11:57 am
well we dont need to say anything just yet. i have been wondering what i have done wrong to deserve such a treatment sometimes. but the treatment i have got is something that has been done right inside of me and nothing else. i gotta see what i have lies in my future. yeahs.
1t33 didnt run ytd. cuz of some people who are so irresponsible.
i would run for u guys, so dont make it sound if it was part my fault that i couldnt lift my leg to run. im feeling some strain in the shin again. its hurting like omfg. im like trying to jogjogjog a little. then stretch and icing it. but its not working. i wanna train a lil of sprints next week with kenrick and nigel. oh buddies. but its like so difficult. even mark is gonna teach me and nigel rugby so we can play for school next year. its cool thinking that the coach wants us in but we gotta reject cuz of track commitments. ohwells!
when will i decide to make full use of my time? i wonder. its really awkward to know that im doing things depending on my mood. i have been sleeping really early recently. im like so tired doing everything.
im gonna find time during breaks to study at the library. its so "orange" and bright inside and cold. i like it cold. =D=D=D then i can immerse myself in my music and study. to think of it, i wasnt aware of my surroundings at all for the whole one hour. COOL. =D i like the little distractions part, it keeps me focus. and and and. i MANAGE TO DO 7 PULL UPS! OH MY GOD> AMAZING FEAT. i swear i could only do 2 like last week. ok. MORE workout and bicep curls and dips. jus keep it up and jog more often. NAPFA WILL BE A BREEZE.

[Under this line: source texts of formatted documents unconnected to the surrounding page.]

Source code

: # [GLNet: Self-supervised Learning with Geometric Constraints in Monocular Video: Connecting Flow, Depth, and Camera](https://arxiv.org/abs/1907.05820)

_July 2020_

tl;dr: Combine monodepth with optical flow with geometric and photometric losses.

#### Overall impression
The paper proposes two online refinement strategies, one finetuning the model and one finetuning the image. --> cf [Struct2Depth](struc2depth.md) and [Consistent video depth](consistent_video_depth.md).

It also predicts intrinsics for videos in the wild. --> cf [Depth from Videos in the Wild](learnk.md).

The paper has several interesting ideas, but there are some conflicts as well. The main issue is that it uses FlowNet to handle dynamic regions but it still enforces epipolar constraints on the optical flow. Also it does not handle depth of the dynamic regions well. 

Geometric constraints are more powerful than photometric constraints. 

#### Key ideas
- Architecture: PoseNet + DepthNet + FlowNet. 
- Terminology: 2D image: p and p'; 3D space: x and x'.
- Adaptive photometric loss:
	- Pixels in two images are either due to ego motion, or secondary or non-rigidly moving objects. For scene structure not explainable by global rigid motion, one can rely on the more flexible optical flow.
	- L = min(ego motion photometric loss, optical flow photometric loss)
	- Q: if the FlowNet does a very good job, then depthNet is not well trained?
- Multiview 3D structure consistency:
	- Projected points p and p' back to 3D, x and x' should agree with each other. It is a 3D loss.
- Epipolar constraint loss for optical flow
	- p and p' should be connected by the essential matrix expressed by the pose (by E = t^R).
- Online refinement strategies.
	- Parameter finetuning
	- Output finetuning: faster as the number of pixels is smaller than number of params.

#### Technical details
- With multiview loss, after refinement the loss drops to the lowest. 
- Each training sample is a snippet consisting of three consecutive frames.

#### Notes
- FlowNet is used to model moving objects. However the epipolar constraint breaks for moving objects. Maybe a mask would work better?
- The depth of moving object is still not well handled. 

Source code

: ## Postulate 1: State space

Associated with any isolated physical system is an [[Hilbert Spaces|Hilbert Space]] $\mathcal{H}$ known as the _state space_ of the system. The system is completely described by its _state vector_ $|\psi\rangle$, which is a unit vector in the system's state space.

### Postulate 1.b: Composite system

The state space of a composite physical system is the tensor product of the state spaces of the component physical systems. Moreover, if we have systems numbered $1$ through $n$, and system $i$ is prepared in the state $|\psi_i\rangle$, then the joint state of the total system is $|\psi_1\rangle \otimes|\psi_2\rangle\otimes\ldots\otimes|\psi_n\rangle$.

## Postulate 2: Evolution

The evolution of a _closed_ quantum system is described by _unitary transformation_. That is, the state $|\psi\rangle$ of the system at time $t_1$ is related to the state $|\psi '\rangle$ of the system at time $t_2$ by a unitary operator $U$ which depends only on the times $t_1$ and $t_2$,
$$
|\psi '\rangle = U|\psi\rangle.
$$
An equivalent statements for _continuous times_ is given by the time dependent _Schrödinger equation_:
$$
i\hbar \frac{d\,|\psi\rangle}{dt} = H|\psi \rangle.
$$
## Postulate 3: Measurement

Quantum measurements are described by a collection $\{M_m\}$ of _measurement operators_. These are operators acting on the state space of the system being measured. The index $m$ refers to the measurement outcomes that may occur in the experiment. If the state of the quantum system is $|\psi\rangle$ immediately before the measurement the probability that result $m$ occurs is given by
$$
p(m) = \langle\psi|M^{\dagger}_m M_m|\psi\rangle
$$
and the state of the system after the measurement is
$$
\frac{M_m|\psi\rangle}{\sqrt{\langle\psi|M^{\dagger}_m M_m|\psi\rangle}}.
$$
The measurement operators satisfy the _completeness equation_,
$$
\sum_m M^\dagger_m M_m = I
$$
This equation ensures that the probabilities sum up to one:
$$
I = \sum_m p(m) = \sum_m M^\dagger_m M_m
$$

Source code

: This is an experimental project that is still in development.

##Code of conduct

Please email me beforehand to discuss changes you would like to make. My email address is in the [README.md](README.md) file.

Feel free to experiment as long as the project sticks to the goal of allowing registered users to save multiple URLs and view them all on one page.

I SO WANNA GO CAMBRIDGE. PLEASE PLEASE PLEASE! aaron u gotta wake up from dreamland and mugg even harder esp when the tracher chose u out of the hundreds to compete for the 1 of the 4 places. not many ppl get the chance to go and it will really be very good if i got the chance and get a chance to go. maybe this is a sign to work hard then.
well this is a little something from inside me.
"when time flies nevertheless,
we'll see each other again.
i never had any motive,
to know that i'd like u all the time.
i dont believe in fate,
because it is so superficial.
i dont believe in love,
maybe cuz its materialistical.
but love to what we define,
love is that we design.
it was never jus a feeling,
but our efforts to pursue.
dont cry for the last minute,
when our hearts suffice.
cuz when we think too much,
thats when nothing is ever enough.
i shall remember the time,
when i did work for you.
it seemed like the millionth time,
where i fell in love with you.
it was those few words,
that i heard u spoke before.
those words of concern,
i wished a little more.
saying is jus declaration,
actions are my recollections.
i wish i knew time limitations,
so i could start my preparations.
candlelight, sunset, strolls,
alongside the embrace for more.
for i do love not for majority,
my heart is clear with its clarity.
so what do you think?
i so want to know.
for how you feel,
its my priceless fold."
...if u were to think all my words were from somewhere, the only place you could find is inside of me...i guess im gonna start on my history work. tonight's concert i hope it will be a good one. no one from t39 is going except laura and shiyu. owells.
it doesnt matter what my heart desires, because ultimately, as long as you are happy... thats what matters most. the smile i see every so often.